*** Begin section ***
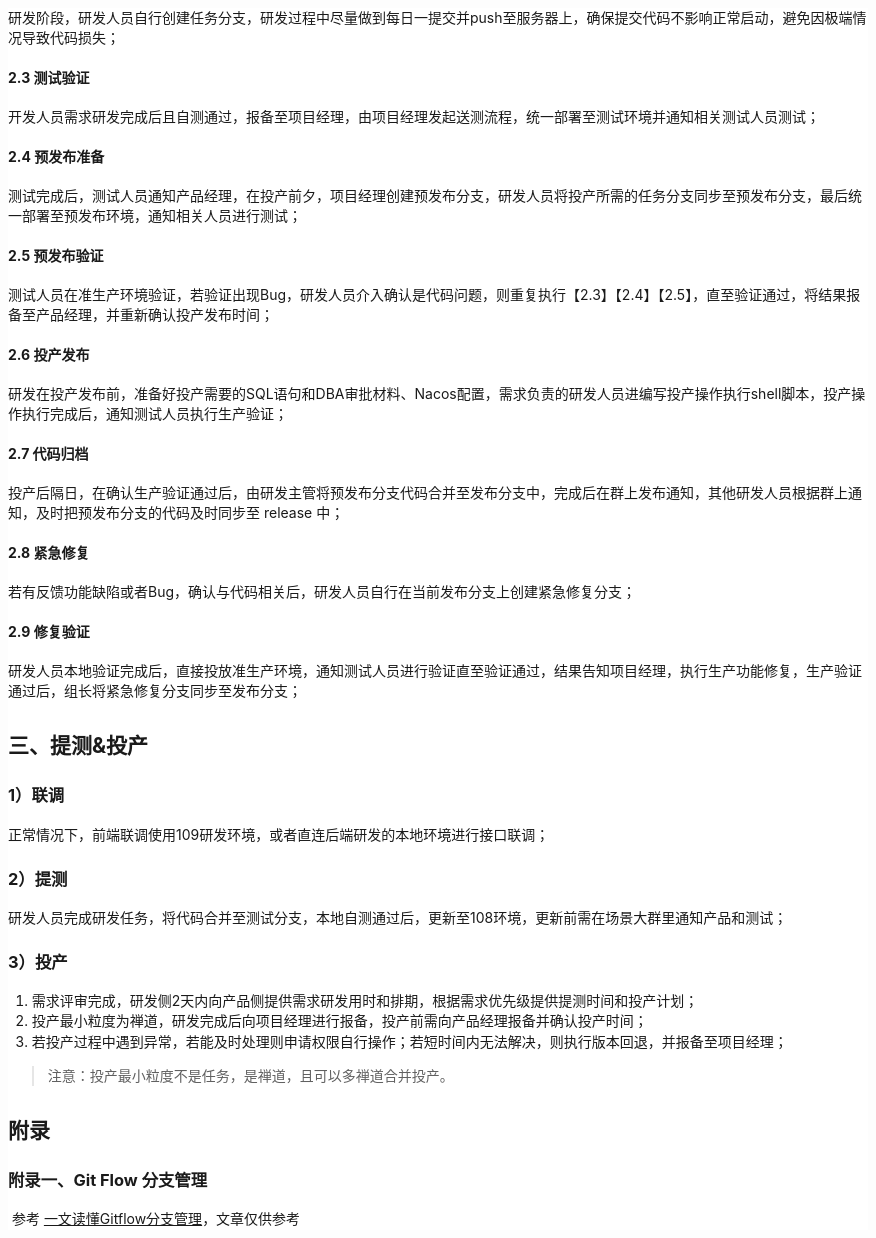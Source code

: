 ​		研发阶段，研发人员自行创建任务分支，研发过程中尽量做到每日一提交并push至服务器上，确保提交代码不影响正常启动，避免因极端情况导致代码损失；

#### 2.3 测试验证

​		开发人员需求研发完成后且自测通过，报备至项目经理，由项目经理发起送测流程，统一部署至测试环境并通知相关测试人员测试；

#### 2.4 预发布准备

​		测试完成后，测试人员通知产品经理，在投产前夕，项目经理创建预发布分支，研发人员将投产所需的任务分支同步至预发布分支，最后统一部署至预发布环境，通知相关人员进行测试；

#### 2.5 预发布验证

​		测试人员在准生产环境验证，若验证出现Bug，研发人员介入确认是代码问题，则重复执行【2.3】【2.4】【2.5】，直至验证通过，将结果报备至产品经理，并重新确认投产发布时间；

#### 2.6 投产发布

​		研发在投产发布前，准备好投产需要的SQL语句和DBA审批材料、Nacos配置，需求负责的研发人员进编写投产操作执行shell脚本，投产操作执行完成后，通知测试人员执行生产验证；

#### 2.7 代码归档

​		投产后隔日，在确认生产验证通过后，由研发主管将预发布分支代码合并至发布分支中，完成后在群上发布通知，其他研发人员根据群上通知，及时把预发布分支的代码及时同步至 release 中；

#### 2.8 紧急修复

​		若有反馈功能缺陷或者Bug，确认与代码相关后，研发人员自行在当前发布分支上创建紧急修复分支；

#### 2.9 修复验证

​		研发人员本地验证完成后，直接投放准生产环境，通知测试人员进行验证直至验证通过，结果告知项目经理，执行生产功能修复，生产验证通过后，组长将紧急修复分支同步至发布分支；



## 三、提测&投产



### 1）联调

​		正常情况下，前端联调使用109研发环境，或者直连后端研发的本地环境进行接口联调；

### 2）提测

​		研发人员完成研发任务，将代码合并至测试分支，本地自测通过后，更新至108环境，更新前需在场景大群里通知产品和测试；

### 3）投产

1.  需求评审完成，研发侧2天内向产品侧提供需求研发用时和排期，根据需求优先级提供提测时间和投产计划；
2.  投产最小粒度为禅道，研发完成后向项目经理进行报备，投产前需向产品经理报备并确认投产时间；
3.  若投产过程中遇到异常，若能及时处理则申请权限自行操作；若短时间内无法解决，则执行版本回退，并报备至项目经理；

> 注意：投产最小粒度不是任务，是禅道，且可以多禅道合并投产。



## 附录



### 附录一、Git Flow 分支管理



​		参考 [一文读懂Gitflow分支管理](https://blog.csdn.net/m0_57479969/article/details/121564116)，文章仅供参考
*** End section ***
*** Begin section ***
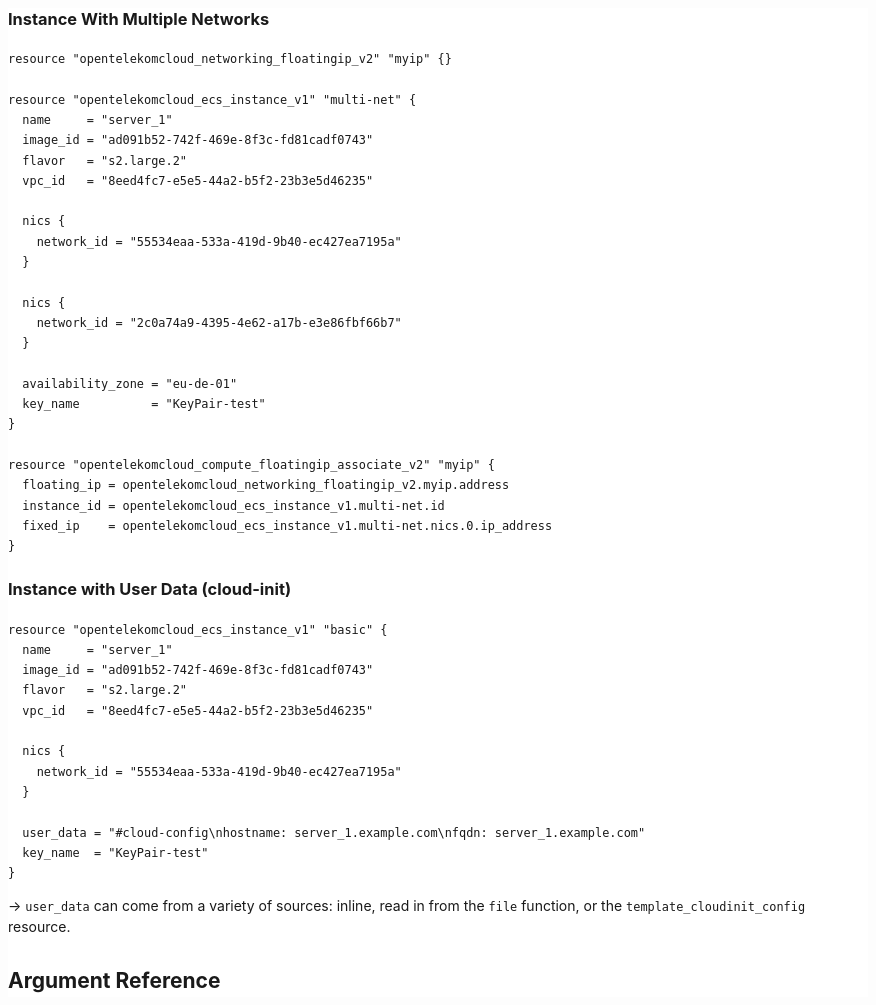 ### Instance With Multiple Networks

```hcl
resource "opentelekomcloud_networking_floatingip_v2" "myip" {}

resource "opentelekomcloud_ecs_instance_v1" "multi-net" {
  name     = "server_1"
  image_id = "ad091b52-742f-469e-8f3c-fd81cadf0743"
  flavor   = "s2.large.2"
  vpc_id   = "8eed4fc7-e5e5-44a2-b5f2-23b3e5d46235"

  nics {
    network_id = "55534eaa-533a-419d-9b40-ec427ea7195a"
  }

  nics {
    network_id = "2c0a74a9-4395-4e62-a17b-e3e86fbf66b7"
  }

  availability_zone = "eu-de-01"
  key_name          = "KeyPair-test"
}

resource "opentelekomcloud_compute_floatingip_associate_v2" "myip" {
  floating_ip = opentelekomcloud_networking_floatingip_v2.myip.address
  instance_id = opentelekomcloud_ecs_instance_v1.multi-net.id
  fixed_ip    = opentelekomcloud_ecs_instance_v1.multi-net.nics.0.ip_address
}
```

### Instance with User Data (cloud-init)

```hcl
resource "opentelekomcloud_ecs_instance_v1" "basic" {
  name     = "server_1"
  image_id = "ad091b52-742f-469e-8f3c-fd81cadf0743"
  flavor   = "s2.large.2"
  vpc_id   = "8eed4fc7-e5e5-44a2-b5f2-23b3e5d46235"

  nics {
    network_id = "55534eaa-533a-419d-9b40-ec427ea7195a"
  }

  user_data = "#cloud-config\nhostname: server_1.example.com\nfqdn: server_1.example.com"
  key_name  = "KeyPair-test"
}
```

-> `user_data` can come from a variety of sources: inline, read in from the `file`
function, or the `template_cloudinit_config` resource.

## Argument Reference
*** End section ***
◆ **Exercise instructions**
Between and including the line above that contains "Source code" and the line that contains "#### 2.4 预发布准备", restate every line word for word. Pictures stay out.

◆ **Worked solution**
Source code

: ​		研发阶段，研发人员自行创建任务分支，研发过程中尽量做到每日一提交并push至服务器上，确保提交代码不影响正常启动，避免因极端情况导致代码损失；

#### 2.3 测试验证

​		开发人员需求研发完成后且自测通过，报备至项目经理，由项目经理发起送测流程，统一部署至测试环境并通知相关测试人员测试；

#### 2.4 预发布准备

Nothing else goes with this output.